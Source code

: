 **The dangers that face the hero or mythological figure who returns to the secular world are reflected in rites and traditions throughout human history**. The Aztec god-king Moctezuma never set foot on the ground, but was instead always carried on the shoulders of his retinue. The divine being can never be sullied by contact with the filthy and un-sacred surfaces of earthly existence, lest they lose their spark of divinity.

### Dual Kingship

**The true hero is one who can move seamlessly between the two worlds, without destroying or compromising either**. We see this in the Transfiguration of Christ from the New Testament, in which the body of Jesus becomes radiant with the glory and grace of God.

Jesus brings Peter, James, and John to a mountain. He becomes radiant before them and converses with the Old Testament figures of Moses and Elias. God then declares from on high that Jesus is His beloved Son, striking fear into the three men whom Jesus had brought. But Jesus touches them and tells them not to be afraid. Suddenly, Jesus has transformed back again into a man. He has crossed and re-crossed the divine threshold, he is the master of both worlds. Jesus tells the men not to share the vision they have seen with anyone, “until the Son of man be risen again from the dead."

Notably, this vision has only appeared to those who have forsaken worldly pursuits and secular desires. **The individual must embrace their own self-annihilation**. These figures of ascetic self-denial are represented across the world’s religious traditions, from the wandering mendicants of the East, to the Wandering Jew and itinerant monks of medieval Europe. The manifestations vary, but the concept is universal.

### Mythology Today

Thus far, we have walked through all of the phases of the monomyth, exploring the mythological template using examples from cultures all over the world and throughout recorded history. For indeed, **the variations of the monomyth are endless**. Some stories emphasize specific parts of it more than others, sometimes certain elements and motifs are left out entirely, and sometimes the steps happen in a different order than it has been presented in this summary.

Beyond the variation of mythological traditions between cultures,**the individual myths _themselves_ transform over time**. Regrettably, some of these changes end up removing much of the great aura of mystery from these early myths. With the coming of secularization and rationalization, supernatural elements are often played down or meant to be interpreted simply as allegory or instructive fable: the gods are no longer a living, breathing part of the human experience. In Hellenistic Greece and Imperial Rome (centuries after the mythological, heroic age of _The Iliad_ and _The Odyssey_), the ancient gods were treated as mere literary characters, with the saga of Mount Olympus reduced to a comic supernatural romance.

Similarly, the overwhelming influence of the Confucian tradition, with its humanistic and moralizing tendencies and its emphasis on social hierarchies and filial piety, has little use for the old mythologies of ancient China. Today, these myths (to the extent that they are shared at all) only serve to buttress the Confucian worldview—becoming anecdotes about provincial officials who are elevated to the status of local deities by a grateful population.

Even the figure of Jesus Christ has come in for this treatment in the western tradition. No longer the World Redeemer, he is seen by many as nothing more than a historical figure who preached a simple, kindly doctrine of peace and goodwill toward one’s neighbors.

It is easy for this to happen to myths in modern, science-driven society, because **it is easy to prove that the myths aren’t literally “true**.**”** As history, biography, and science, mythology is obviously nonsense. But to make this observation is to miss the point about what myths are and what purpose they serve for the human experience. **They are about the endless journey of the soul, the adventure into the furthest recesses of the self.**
========================================
**WORK REQUEST**
Output exactly, and only, the lines running from the one that contains "Similarly, the overwhelming" through the last line of the entries above.

**TASK RESULT**
Similarly, the overwhelming influence of the Confucian tradition, with its humanistic and moralizing tendencies and its emphasis on social hierarchies and filial piety, has little use for the old mythologies of ancient China. Today, these myths (to the extent that they are shared at all) only serve to buttress the Confucian worldview—becoming anecdotes about provincial officials who are elevated to the status of local deities by a grateful population.

Even the figure of Jesus Christ has come in for this treatment in the western tradition. No longer the World Redeemer, he is seen by many as nothing more than a historical figure who preached a simple, kindly doctrine of peace and goodwill toward one’s neighbors.

It is easy for this to happen to myths in modern, science-driven society, because **it is easy to prove that the myths aren’t literally “true**.**”** As history, biography, and science, mythology is obviously nonsense. But to make this observation is to miss the point about what myths are and what purpose they serve for the human experience. **They are about the endless journey of the soul, the adventure into the furthest recesses of the self.**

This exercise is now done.